Each line from the start of the entries through the line that contains "Ansible modules." should be output exactly, please.

§ **Stored data**:
'''

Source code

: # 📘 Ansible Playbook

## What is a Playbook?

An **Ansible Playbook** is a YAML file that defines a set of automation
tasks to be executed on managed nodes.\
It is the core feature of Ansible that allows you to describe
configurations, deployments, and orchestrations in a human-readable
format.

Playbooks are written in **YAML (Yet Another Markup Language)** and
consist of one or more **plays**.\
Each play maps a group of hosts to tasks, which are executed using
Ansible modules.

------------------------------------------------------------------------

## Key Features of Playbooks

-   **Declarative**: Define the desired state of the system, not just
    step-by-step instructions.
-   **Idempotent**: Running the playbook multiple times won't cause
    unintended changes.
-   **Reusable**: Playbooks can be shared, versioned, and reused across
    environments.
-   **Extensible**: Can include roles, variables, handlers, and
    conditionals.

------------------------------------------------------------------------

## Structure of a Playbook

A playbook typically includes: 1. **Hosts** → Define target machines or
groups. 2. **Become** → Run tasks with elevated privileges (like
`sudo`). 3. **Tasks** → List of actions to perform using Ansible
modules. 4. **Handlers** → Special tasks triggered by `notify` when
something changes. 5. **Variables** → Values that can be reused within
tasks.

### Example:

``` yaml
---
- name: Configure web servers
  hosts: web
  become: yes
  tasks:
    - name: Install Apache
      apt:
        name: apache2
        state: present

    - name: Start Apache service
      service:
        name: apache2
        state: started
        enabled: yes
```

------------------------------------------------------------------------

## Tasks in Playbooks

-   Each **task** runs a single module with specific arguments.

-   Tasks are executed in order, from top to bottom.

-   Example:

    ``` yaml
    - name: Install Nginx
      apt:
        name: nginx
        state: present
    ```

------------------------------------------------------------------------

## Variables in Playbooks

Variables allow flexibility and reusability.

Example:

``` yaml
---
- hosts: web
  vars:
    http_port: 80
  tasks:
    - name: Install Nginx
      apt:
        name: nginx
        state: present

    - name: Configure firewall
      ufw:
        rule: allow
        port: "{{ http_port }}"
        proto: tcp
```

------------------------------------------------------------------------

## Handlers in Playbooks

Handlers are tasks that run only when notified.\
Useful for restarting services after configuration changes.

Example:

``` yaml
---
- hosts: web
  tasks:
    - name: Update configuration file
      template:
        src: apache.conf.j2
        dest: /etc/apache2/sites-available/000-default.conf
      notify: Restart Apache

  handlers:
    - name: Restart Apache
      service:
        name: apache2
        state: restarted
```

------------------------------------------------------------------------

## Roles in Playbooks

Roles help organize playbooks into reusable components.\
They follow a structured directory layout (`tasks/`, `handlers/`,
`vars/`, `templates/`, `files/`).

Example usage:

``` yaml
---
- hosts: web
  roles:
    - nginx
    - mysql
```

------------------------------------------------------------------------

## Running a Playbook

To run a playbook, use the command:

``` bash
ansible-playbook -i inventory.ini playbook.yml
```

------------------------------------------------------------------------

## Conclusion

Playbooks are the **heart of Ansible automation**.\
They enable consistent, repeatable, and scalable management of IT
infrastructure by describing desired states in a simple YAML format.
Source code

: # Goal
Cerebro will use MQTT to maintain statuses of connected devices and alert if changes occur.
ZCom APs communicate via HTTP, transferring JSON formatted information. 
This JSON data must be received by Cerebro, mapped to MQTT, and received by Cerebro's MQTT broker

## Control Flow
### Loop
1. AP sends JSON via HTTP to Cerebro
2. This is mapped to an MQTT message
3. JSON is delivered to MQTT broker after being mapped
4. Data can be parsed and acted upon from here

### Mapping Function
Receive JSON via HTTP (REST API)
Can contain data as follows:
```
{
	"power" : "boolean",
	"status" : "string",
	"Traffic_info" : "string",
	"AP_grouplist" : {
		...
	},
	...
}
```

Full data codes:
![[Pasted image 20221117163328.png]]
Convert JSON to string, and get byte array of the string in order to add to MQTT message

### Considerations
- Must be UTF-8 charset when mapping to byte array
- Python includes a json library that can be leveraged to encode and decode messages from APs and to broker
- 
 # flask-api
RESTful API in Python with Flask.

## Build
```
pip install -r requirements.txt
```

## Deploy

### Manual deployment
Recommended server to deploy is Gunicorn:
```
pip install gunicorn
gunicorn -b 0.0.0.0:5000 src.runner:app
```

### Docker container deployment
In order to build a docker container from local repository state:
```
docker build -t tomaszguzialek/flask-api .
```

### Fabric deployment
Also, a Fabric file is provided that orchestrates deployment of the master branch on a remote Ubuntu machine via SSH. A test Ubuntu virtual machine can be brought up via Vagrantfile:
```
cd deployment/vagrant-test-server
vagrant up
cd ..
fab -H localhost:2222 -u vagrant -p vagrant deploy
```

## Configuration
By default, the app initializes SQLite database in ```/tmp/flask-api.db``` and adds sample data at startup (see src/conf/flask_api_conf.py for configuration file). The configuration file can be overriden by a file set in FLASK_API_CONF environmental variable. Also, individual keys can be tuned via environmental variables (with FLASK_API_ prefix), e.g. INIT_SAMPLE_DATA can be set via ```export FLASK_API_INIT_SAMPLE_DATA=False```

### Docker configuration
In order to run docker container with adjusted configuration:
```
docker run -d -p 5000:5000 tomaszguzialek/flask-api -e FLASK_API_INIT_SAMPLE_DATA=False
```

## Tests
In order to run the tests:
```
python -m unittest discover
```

'''

§ **Answer space**:
Source code

: # 📘 Ansible Playbook

## What is a Playbook?

An **Ansible Playbook** is a YAML file that defines a set of automation
tasks to be executed on managed nodes.\
It is the core feature of Ansible that allows you to describe
configurations, deployments, and orchestrations in a human-readable
format.

Playbooks are written in **YAML (Yet Another Markup Language)** and
consist of one or more **plays**.\
Each play maps a group of hosts to tasks, which are executed using
Ansible modules.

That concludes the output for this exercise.